TASK DIRECTIONS —
Make an exact copy of all the entries shown below.
━━━━━ EXCERPTED DATA
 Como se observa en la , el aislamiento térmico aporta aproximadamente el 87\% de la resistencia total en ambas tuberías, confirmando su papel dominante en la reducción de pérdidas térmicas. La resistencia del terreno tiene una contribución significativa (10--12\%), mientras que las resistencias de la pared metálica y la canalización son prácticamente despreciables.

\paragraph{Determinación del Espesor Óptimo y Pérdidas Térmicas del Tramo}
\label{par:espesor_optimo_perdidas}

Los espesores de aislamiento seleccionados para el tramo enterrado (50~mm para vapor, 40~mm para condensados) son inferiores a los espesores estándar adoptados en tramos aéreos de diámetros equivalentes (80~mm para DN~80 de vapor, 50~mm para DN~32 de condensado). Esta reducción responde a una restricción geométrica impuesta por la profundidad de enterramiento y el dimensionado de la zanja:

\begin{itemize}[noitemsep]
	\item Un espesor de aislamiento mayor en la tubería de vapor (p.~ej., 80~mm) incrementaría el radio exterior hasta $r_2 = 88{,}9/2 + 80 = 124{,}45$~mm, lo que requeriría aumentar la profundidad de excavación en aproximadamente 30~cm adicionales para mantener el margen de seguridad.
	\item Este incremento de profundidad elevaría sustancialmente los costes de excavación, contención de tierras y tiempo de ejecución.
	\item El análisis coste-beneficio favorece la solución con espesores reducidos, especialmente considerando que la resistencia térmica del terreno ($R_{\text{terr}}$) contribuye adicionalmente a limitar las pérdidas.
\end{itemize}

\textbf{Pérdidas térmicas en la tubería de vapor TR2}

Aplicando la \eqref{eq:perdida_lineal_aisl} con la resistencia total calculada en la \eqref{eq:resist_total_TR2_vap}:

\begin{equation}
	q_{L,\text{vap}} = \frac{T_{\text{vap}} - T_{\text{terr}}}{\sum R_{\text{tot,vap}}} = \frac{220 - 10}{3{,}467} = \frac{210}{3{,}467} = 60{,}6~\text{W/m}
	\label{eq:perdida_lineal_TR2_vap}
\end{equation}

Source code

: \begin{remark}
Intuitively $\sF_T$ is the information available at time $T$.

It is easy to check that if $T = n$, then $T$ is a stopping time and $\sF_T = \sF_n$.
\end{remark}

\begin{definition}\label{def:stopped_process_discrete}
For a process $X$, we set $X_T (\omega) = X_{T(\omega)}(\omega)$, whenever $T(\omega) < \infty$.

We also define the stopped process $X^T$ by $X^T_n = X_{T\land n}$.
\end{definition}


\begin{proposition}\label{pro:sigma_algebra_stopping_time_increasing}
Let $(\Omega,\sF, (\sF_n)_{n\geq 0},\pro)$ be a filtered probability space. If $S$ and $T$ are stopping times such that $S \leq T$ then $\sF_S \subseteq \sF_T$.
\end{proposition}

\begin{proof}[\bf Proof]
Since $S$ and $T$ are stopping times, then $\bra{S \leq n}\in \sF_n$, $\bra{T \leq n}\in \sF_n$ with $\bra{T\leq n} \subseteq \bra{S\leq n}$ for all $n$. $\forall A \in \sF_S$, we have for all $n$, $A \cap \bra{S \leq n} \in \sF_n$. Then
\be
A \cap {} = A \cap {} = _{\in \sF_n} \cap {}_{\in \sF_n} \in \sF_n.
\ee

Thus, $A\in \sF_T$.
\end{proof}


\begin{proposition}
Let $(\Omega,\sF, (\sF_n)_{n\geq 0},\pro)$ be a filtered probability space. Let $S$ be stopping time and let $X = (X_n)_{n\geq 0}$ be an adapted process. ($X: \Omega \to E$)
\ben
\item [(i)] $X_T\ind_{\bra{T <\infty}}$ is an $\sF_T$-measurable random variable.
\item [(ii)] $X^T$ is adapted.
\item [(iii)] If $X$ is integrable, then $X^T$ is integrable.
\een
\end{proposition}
━━━━━━━━━━
RESPONSE TO THE EXERCISE —
 Como se observa en la , el aislamiento térmico aporta aproximadamente el 87\% de la resistencia total en ambas tuberías, confirmando su papel dominante en la reducción de pérdidas térmicas. La resistencia del terreno tiene una contribución significativa (10--12\%), mientras que las resistencias de la pared metálica y la canalización son prácticamente despreciables.

\paragraph{Determinación del Espesor Óptimo y Pérdidas Térmicas del Tramo}
\label{par:espesor_optimo_perdidas}

Los espesores de aislamiento seleccionados para el tramo enterrado (50~mm para vapor, 40~mm para condensados) son inferiores a los espesores estándar adoptados en tramos aéreos de diámetros equivalentes (80~mm para DN~80 de vapor, 50~mm para DN~32 de condensado). Esta reducción responde a una restricción geométrica impuesta por la profundidad de enterramiento y el dimensionado de la zanja:

\begin{itemize}[noitemsep]
	\item Un espesor de aislamiento mayor en la tubería de vapor (p.~ej., 80~mm) incrementaría el radio exterior hasta $r_2 = 88{,}9/2 + 80 = 124{,}45$~mm, lo que requeriría aumentar la profundidad de excavación en aproximadamente 30~cm adicionales para mantener el margen de seguridad.
	\item Este incremento de profundidad elevaría sustancialmente los costes de excavación, contención de tierras y tiempo de ejecución.
	\item El análisis coste-beneficio favorece la solución con espesores reducidos, especialmente considerando que la resistencia térmica del terreno ($R_{\text{terr}}$) contribuye adicionalmente a limitar las pérdidas.
\end{itemize}

\textbf{Pérdidas térmicas en la tubería de vapor TR2}

Aplicando la \eqref{eq:perdida_lineal_aisl} con la resistencia total calculada en la \eqref{eq:resist_total_TR2_vap}:

\begin{equation}
	q_{L,\text{vap}} = \frac{T_{\text{vap}} - T_{\text{terr}}}{\sum R_{\text{tot,vap}}} = \frac{220 - 10}{3{,}467} = \frac{210}{3{,}467} = 60{,}6~\text{W/m}
	\label{eq:perdida_lineal_TR2_vap}
\end{equation}

Source code

: \begin{remark}
Intuitively $\sF_T$ is the information available at time $T$.

It is easy to check that if $T = n$, then $T$ is a stopping time and $\sF_T = \sF_n$.
\end{remark}

\begin{definition}\label{def:stopped_process_discrete}
For a process $X$, we set $X_T (\omega) = X_{T(\omega)}(\omega)$, whenever $T(\omega) < \infty$.

We also define the stopped process $X^T$ by $X^T_n = X_{T\land n}$.
\end{definition}


\begin{proposition}\label{pro:sigma_algebra_stopping_time_increasing}
Let $(\Omega,\sF, (\sF_n)_{n\geq 0},\pro)$ be a filtered probability space. If $S$ and $T$ are stopping times such that $S \leq T$ then $\sF_S \subseteq \sF_T$.
\end{proposition}

\begin{proof}[\bf Proof]
Since $S$ and $T$ are stopping times, then $\bra{S \leq n}\in \sF_n$, $\bra{T \leq n}\in \sF_n$ with $\bra{T\leq n} \subseteq \bra{S\leq n}$ for all $n$. $\forall A \in \sF_S$, we have for all $n$, $A \cap \bra{S \leq n} \in \sF_n$. Then
\be
A \cap {} = A \cap {} = _{\in \sF_n} \cap {}_{\in \sF_n} \in \sF_n.
\ee

Thus, $A\in \sF_T$.
\end{proof}


\begin{proposition}
Let $(\Omega,\sF, (\sF_n)_{n\geq 0},\pro)$ be a filtered probability space. Let $S$ be stopping time and let $X = (X_n)_{n\geq 0}$ be an adapted process. ($X: \Omega \to E$)
\ben
\item [(i)] $X_T\ind_{\bra{T <\infty}}$ is an $\sF_T$-measurable random variable.
\item [(ii)] $X^T$ is adapted.
\item [(iii)] If $X$ is integrable, then $X^T$ is integrable.
\een
\end{proposition}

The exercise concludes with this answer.